DESCRIPTION OF THE TASK → Select every line below containing the word "with".

◇ ◇ ◇

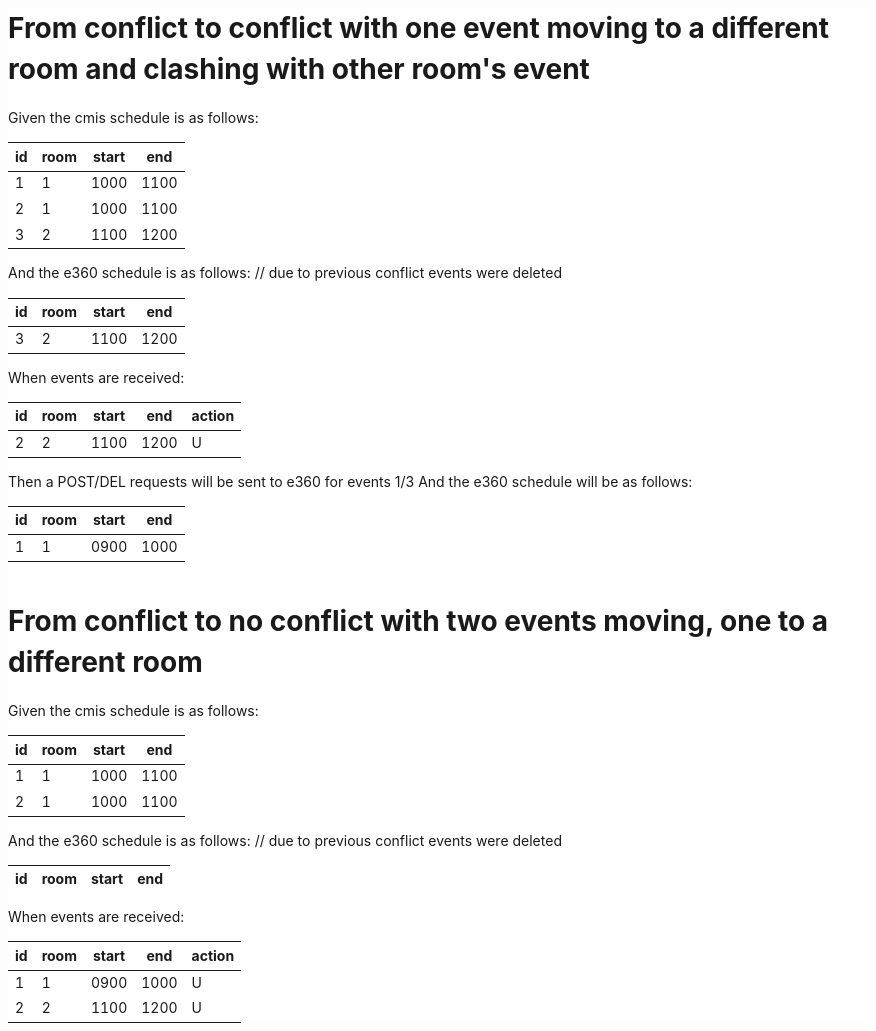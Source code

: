 # From conflict to conflict with one event moving to a different room and clashing with other room's event
Given the cmis schedule is as follows:

| id | room | start | end  |
|----|------|-------|------|
| 1  | 1    | 1000  | 1100 |
| 2  | 1    | 1000  | 1100 |
| 3  | 2    | 1100  | 1200 |

And the e360 schedule is as follows: // due to previous conflict events were deleted

| id | room | start | end  |
|----|------|-------|------|
| 3  | 2    | 1100  | 1200 |

When events are received:

| id | room | start | end  | action | 
|----|------|-------|------|--------|
| 2  | 2    | 1100  | 1200 | U      |

Then a POST/DEL requests will be sent to e360 for events 1/3
And the e360 schedule will be as follows:

| id | room | start | end  |
|----|------|-------|------|
| 1  | 1    | 0900  | 1000 |

# From conflict to no conflict with two events moving, one to a different room

Given the cmis schedule is as follows:

| id | room | start | end  |
|----|------|-------|------|
| 1  | 1    | 1000  | 1100 |
| 2  | 1    | 1000  | 1100 |

And the e360 schedule is as follows: // due to previous conflict events were deleted

| id | room | start | end |
|----|------|-------|-----|

When events are received:

| id | room | start | end  | action | 
|----|------|-------|------|--------|
| 1  | 1    | 0900  | 1000 | U      |
| 2  | 2    | 1100  | 1200 | U      |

◇ ◇ ◇

RESULT FOR THIS EXERCISE →
: # From conflict to conflict with one event moving to a different room and clashing with other room's event
# From conflict to no conflict with two events moving, one to a different room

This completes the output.